SOTA techniques in Deep Learning
Why Your Transformer Might Not Need Normalization
=> Substack Article Paper
Researchers, including Kaiming He and Yann LeCun from FAIR (Meta AI), introduced Dynamic Tanh (DyT) in a research paper titled "Transformers without Normalization" (CVPR 2025). DyT is an element-wise operation that can replace normalization layers, such as LayerNorm and RMSNorm. The operation is born from the observation that layers often exhibit a characteristic tanh-like shape after normalization.
Parameter-efficient Finetuning (PEFT): for compute restrained environment
For compute restrained finetuning, one of the widely used PEFT technique is LORA. It can be applied to both Vision and Language models.
Following are some LLM variants:
- LoRA
- Add two low-rank trainable matrices, A and B, alongside weight matrices.
- Instead of fine-tuning W, adjust the updates in these low-rank matrices.

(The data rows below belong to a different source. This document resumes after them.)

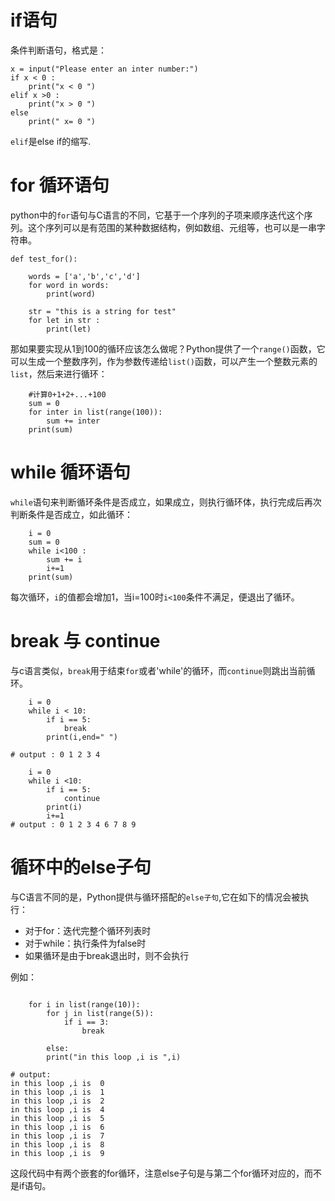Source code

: # if语句
条件判断语句，格式是：

```
x = input("Please enter an inter number:")
if x < 0 :
	print("x < 0 ")
elif x >0 :
	print("x > 0 ")
else 
	print(" x= 0 ")

```
`elif`是else if的缩写.

# for 循环语句
python中的`for`语句与C语言的不同，它基于一个序列的子项来顺序迭代这个序列。这个序列可以是有范围的某种数据结构，例如数组、元组等，也可以是一串字符串。


```
def test_for():

    words = ['a','b','c','d']
    for word in words:
        print(word)

    str = "this is a string for test"
    for let in str :
        print(let)
```
那如果要实现从1到100的循环应该怎么做呢？Python提供了一个`range()`函数，它可以生成一个整数序列，作为参数传递给`list()`函数，可以产生一个整数元素的`list`，然后来进行循环：

```
    #计算0+1+2+...+100
    sum = 0
    for inter in list(range(100)):
        sum += inter
    print(sum)
```

# while 循环语句
`while`语句来判断循环条件是否成立，如果成立，则执行循环体，执行完成后再次判断条件是否成立，如此循环：
```
    i = 0
    sum = 0
    while i<100 :
        sum += i 
        i+=1
    print(sum)

```
每次循环，`i`的值都会增加1，当i=100时`i<100`条件不满足，便退出了循环。

# break 与 continue
与c语言类似，`break`用于结束`for`或者'while'的循环，而`continue`则跳出当前循环。
```
    i = 0 
    while i < 10:
        if i == 5: 
            break
        print(i,end=" ")

# output : 0 1 2 3 4 
```

```
    i = 0
    while i <10:
        if i == 5:
            continue
        print(i)
        i+=1
# output : 0 1 2 3 4 6 7 8 9
```
# 循环中的else子句

与C语言不同的是，Python提供与循环搭配的`else子句`,它在如下的情况会被执行：
- 对于for：迭代完整个循环列表时
- 对于while：执行条件为false时
- 如果循环是由于break退出时，则不会执行

例如：
```

    for i in list(range(10)):
        for j in list(range(5)):
            if i == 3: 
                break
            
        else:
	    print("in this loop ,i is ",i)

# output:
in this loop ,i is  0
in this loop ,i is  1
in this loop ,i is  2
in this loop ,i is  4
in this loop ,i is  5
in this loop ,i is  6
in this loop ,i is  7
in this loop ,i is  8
in this loop ,i is  9
```

这段代码中有两个嵌套的for循环，注意else子句是与第二个for循环对应的，而不是if语句。



















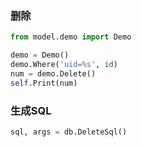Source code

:### 删除
```python
from model.demo import Demo

demo = Demo()
demo.Where('uid=%s', id)
num = demo.Delete()
self.Print(num)
```

### 生成SQL
```python
sql, args = db.DeleteSql()
```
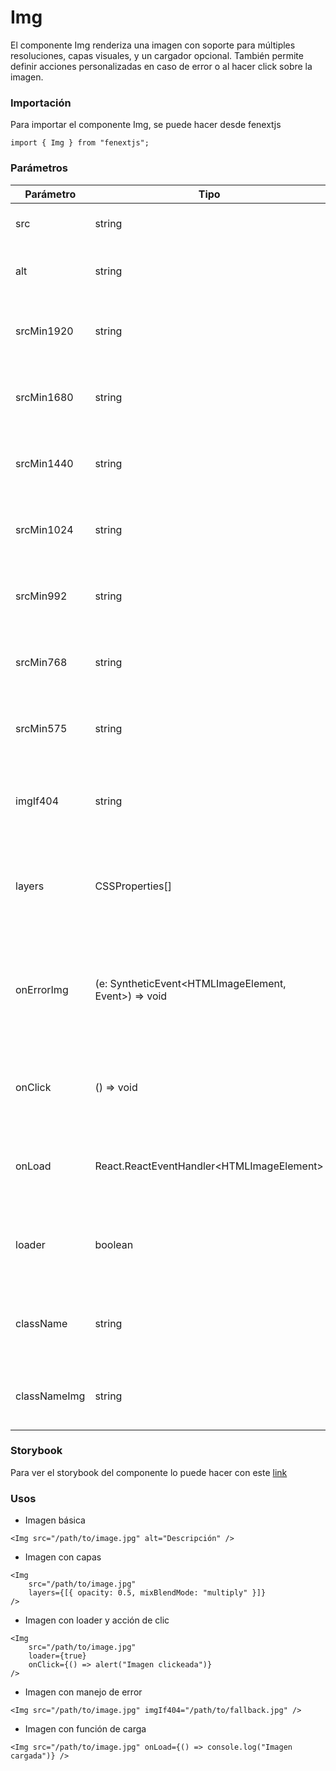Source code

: # Img

El componente Img renderiza una imagen con soporte para múltiples resoluciones, capas visuales, y un cargador opcional. También permite definir acciones personalizadas en caso de error o al hacer click sobre la imagen.

### Importación

Para importar el componente Img, se puede hacer desde fenextjs

```tsx copy
import { Img } from "fenextjs";
```

### Parámetros

| Parámetro    | Tipo                                                    | Requerido | Default   | Descripcion                                                                      |
| ------------ | ------------------------------------------------------- | --------- | --------- | -------------------------------------------------------------------------------- |
| src          | string                                                  | sí        |           | La URL de la imagen a mostrar.                                                   |
| alt          | string                                                  | no        | undefined | Texto alternativo para la imagen.                                                |
| srcMin1920   | string                                                  | no        | undefined | URL de la imagen para resoluciones mayores a 1920px.                             |
| srcMin1680   | string                                                  | no        | undefined | URL de la imagen para resoluciones mayores a 1680px.                             |
| srcMin1440   | string                                                  | no        | undefined | URL de la imagen para resoluciones mayores a 1440px.                             |
| srcMin1024   | string                                                  | no        | undefined | URL de la imagen para resoluciones mayores a 1024px.                             |
| srcMin992    | string                                                  | no        | undefined | URL de la imagen para resoluciones mayores a 992px.                              |
| srcMin768    | string                                                  | no        | undefined | URL de la imagen para resoluciones mayores a 768px.                              |
| srcMin575    | string                                                  | no        | undefined | URL de la imagen para resoluciones mayores a 575px.                              |
| imgIf404     | string                                                  | no        | undefined | URL de la imagen que se mostrará en caso de error de carga.                      |
| layers       | CSSProperties[]                                         | no        | []        | Capas CSS que se aplican como filtros o estilos adicionales a la imagen.         |
| onErrorImg   | (e: SyntheticEvent\<HTMLImageElement, Event\>) =\> void | no        | undefined | Función personalizada que se ejecuta cuando ocurre un error al cargar la imagen. |
| onClick      | () =\> void                                             | no        | undefined | Función personalizada que se ejecuta al hacer click en la imagen.                |
| onLoad       | React.ReactEventHandler\<HTMLImageElement\>             | no        | undefined | Función que se ejecuta cuando la imagen se carga exitosamente.                   |
| loader       | boolean                                                 | no        | false     | Indica si se debe mostrar un cargador mientras se carga la imagen.               |
| className    | string                                                  | no        | ''        | Clase CSS para personalizar el contenedor del componente.                        |
| classNameImg | string                                                  | no        | ''        | Clase CSS para personalizar la imagen en sí.                                     |

### Storybook

Para ver el storybook del componente lo puede hacer con este [link](https://fenextjs-component-storybook.vercel.app/?path=/story/img-img--index)

### Usos

-   Imagen básica

```tsx copy
<Img src="/path/to/image.jpg" alt="Descripción" />
```

-   Imagen con capas

```tsx copy
<Img
    src="/path/to/image.jpg"
    layers={[{ opacity: 0.5, mixBlendMode: "multiply" }]}
/>
```

-   Imagen con loader y acción de clic

```tsx copy
<Img
    src="/path/to/image.jpg"
    loader={true}
    onClick={() => alert("Imagen clickeada")}
/>
```

-   Imagen con manejo de error

```tsx copy
<Img src="/path/to/image.jpg" imgIf404="/path/to/fallback.jpg" />
```

-   Imagen con función de carga

```tsx copy
<Img src="/path/to/image.jpg" onLoad={() => console.log("Imagen cargada")} />
```
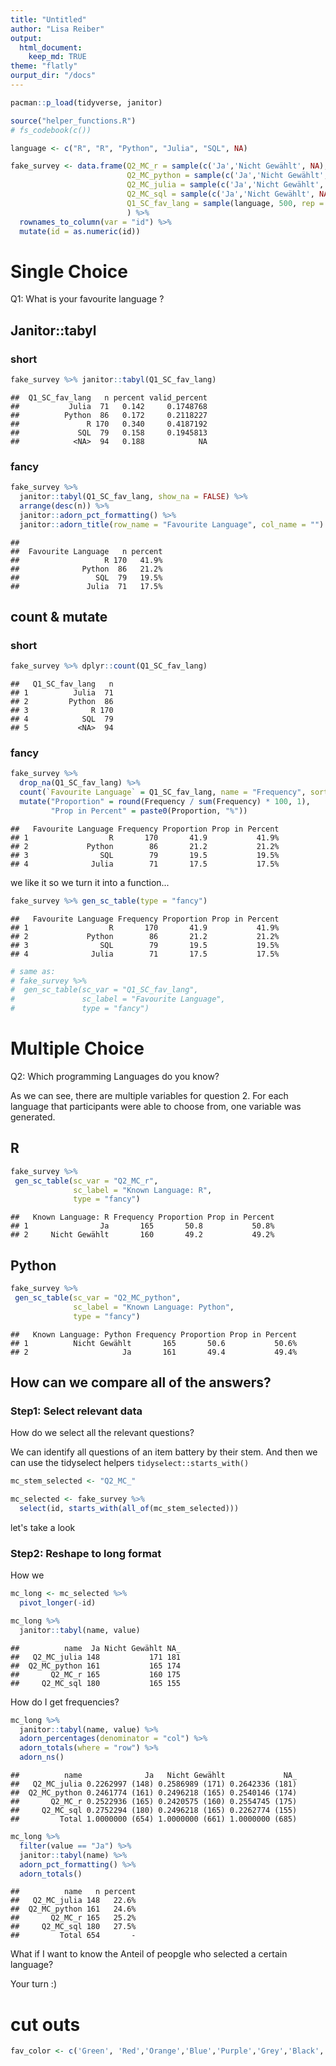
 ```yaml
---
title: "Untitled"
author: "Lisa Reiber"
output:
  html_document:
    keep_md: TRUE
theme: "flatly"
ourput_dir: "/docs"
---
```





```r
pacman::p_load(tidyverse, janitor)

source("helper_functions.R")
# fs_codebook(c())
```


```r
language <- c("R", "R", "Python", "Julia", "SQL", NA)

fake_survey <- data.frame(Q2_MC_r = sample(c('Ja','Nicht Gewählt', NA), 500, rep = TRUE),
                          Q2_MC_python = sample(c('Ja','Nicht Gewählt', NA), 500, rep = TRUE), 
                          Q2_MC_julia = sample(c('Ja','Nicht Gewählt', NA), 500, rep = TRUE), 
                          Q2_MC_sql = sample(c('Ja','Nicht Gewählt', NA), 500, rep = TRUE), 
                          Q1_SC_fav_lang = sample(language, 500, rep = TRUE)
                          ) %>% 
  rownames_to_column(var = "id") %>% 
  mutate(id = as.numeric(id))
```

# Single Choice

Q1: What is your favourite language ?

## Janitor::tabyl

### short

```r
fake_survey %>% janitor::tabyl(Q1_SC_fav_lang) 
```

```
##  Q1_SC_fav_lang   n percent valid_percent
##           Julia  71   0.142     0.1748768
##          Python  86   0.172     0.2118227
##               R 170   0.340     0.4187192
##             SQL  79   0.158     0.1945813
##            <NA>  94   0.188            NA
```

### fancy

```r
fake_survey %>% 
  janitor::tabyl(Q1_SC_fav_lang, show_na = FALSE) %>% 
  arrange(desc(n)) %>% 
  janitor::adorn_pct_formatting() %>% 
  janitor::adorn_title(row_name = "Favourite Language", col_name = "")
```

```
##                                
##  Favourite Language   n percent
##                   R 170   41.9%
##              Python  86   21.2%
##                 SQL  79   19.5%
##               Julia  71   17.5%
```

## count & mutate

### short

```r
fake_survey %>% dplyr::count(Q1_SC_fav_lang) 
```

```
##   Q1_SC_fav_lang   n
## 1          Julia  71
## 2         Python  86
## 3              R 170
## 4            SQL  79
## 5           <NA>  94
```

### fancy

```r
fake_survey %>% 
  drop_na(Q1_SC_fav_lang) %>% 
  count(`Favourite Language` = Q1_SC_fav_lang, name = "Frequency", sort = TRUE) %>% 
  mutate("Proportion" = round(Frequency / sum(Frequency) * 100, 1),
         "Prop in Percent" = paste0(Proportion, "%"))
```

```
##   Favourite Language Frequency Proportion Prop in Percent
## 1                  R       170       41.9           41.9%
## 2             Python        86       21.2           21.2%
## 3                SQL        79       19.5           19.5%
## 4              Julia        71       17.5           17.5%
```

we like it so we turn it into a function...


```r
fake_survey %>% gen_sc_table(type = "fancy")
```

```
##   Favourite Language Frequency Proportion Prop in Percent
## 1                  R       170       41.9           41.9%
## 2             Python        86       21.2           21.2%
## 3                SQL        79       19.5           19.5%
## 4              Julia        71       17.5           17.5%
```

```r
# same as:
# fake_survey %>% 
#  gen_sc_table(sc_var = "Q1_SC_fav_lang", 
#               sc_label = "Favourite Language", 
#               type = "fancy")
```

# Multiple Choice

Q2: Which programming Languages do you know?

As we can see, there are multiple variables for question 2. For each language that participants were able to choose from, one variable was generated.

## R

```r
fake_survey %>% 
 gen_sc_table(sc_var = "Q2_MC_r", 
              sc_label = "Known Language: R", 
              type = "fancy")
```

```
##   Known Language: R Frequency Proportion Prop in Percent
## 1                Ja       165       50.8           50.8%
## 2     Nicht Gewählt       160       49.2           49.2%
```
## Python


```r
fake_survey %>% 
 gen_sc_table(sc_var = "Q2_MC_python", 
              sc_label = "Known Language: Python", 
              type = "fancy")
```

```
##   Known Language: Python Frequency Proportion Prop in Percent
## 1          Nicht Gewählt       165       50.6           50.6%
## 2                     Ja       161       49.4           49.4%
```

## How can we compare all of the answers?

### Step1: Select relevant data

How do we select all the relevant questions?

We can identify all questions of an item battery by their stem. And then we can use the tidyselect helpers `tidyselect::starts_with()`


```r
mc_stem_selected <- "Q2_MC_"
```


```r
mc_selected <- fake_survey %>% 
  select(id, starts_with(all_of(mc_stem_selected))) 
```

let's take a look
### Step2: Reshape to long format

How we 

```r
mc_long <- mc_selected %>% 
  pivot_longer(-id)
```


```r
mc_long %>% 
  janitor::tabyl(name, value)
```

```
##          name  Ja Nicht Gewählt NA_
##   Q2_MC_julia 148           171 181
##  Q2_MC_python 161           165 174
##       Q2_MC_r 165           160 175
##     Q2_MC_sql 180           165 155
```

How do I get frequencies?


```r
mc_long %>% 
  janitor::tabyl(name, value) %>% 
  adorn_percentages(denominator = "col") %>% 
  adorn_totals(where = "row") %>% 
  adorn_ns()
```

```
##          name              Ja   Nicht Gewählt             NA_
##   Q2_MC_julia 0.2262997 (148) 0.2586989 (171) 0.2642336 (181)
##  Q2_MC_python 0.2461774 (161) 0.2496218 (165) 0.2540146 (174)
##       Q2_MC_r 0.2522936 (165) 0.2420575 (160) 0.2554745 (175)
##     Q2_MC_sql 0.2752294 (180) 0.2496218 (165) 0.2262774 (155)
##         Total 1.0000000 (654) 1.0000000 (661) 1.0000000 (685)
```


```r
mc_long %>%
  filter(value == "Ja") %>% 
  janitor::tabyl(name) %>% 
  adorn_pct_formatting() %>% 
  adorn_totals()
```

```
##          name   n percent
##   Q2_MC_julia 148   22.6%
##  Q2_MC_python 161   24.6%
##       Q2_MC_r 165   25.2%
##     Q2_MC_sql 180   27.5%
##         Total 654       -
```

What if I want to know the Anteil of peopgle who selected a certain language? 

Your turn :)



# cut outs

```r
fav_color <- c('Green', 'Red','Orange','Blue','Purple','Grey','Black','Yellow','White','Lavender')
```
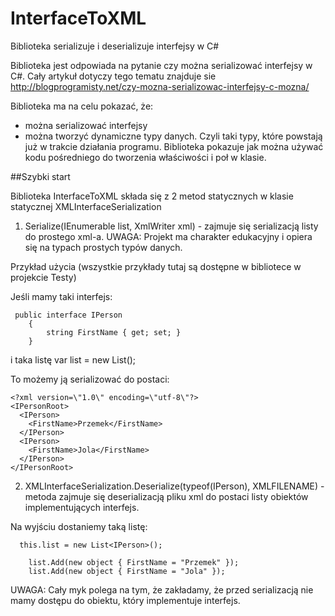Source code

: # InterfaceToXML
Biblioteka serializuje i deserializuje interfejsy w C#

Biblioteka jest odpowiada na pytanie czy można serializować interfejsy w C#. Cały artykuł dotyczy tego tematu znajduje sie http://blogprogramisty.net/czy-mozna-serializowac-interfejsy-c-mozna/ 

Biblioteka ma na celu pokazać, że:

* można serializować interfejsy
* można tworzyć dynamiczne typy danych. Czyli taki typy, które powstają już w trakcie działania programu. Biblioteka pokazuje jak można używać kodu pośredniego do tworzenia właściwości i poł w klasie.


##Szybki start

Biblioteka InterfaceToXML składa się z 2 metod statycznych w klasie statycznej XMLInterfaceSerialization

1. Serialize<T>(IEnumerable<T> list, XmlWriter xml) - zajmuje się serializacją listy do prostego xml-a. UWAGA: Projekt ma charakter edukacyjny i opiera się na typach prostych typów danych.

Przykład użycia (wszystkie przykłady tutaj są dostępne w bibliotece w projekcie Testy)

Jeśli mamy taki interfejs:
```
 public interface IPerson
    {
        string FirstName { get; set; }
    }
```
i taka listę var list =  new List<IPerson>();

To możemy ją serializować do postaci:
```
<?xml version=\"1.0\" encoding=\"utf-8\"?>
<IPersonRoot>
  <IPerson>
    <FirstName>Przemek</FirstName>
  </IPerson>
  <IPerson>
    <FirstName>Jola</FirstName>
  </IPerson>
</IPersonRoot>
```
2. XMLInterfaceSerialization.Deserialize(typeof(IPerson), XMLFILENAME) - metoda zajmuje się deserializacją pliku xml do postaci listy obiektów implementujących interfejs. 

Na wyjściu dostaniemy taką listę:
```
  this.list = new List<IPerson>();
            
    list.Add(new object { FirstName = "Przemek" });
    list.Add(new object { FirstName = "Jola" });
```
UWAGA: Cały myk polega na tym, że zakładamy, że przed serializacją nie mamy dostępu do obiektu, który implementuje interfejs.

Even for the largest of LLMs, LoRA matrices take up a few MBs of memory.
- LoRA-FA
While LoRA significantly decreases the total trainable parameters, it requires substantial activation memory to update the low-rank weights.
LoRA-FA (FA stands for Frozen-A) freezes matrix A and only updates matrix B.
- VeRA
- In LoRA, low-rank matrices A and B are unique for each layer.
- In VeRA, A and B are frozen, random, and shared across all layers.
- Instead, it learns layer-specific scaling VECTORS (b and d) instead.
- Delta-LoRA
- It tunes the matrix W as well, but not in the traditional way.
- Here, the difference (or delta) between the product of matrices A and B in two consecutive training steps is added to W.
- LoRA+
- In LoRA, both matrices A and B are updated with the same learning rate.
- Authors of LoRA+ found that setting a higher learning rate for matrix B results in better convergence.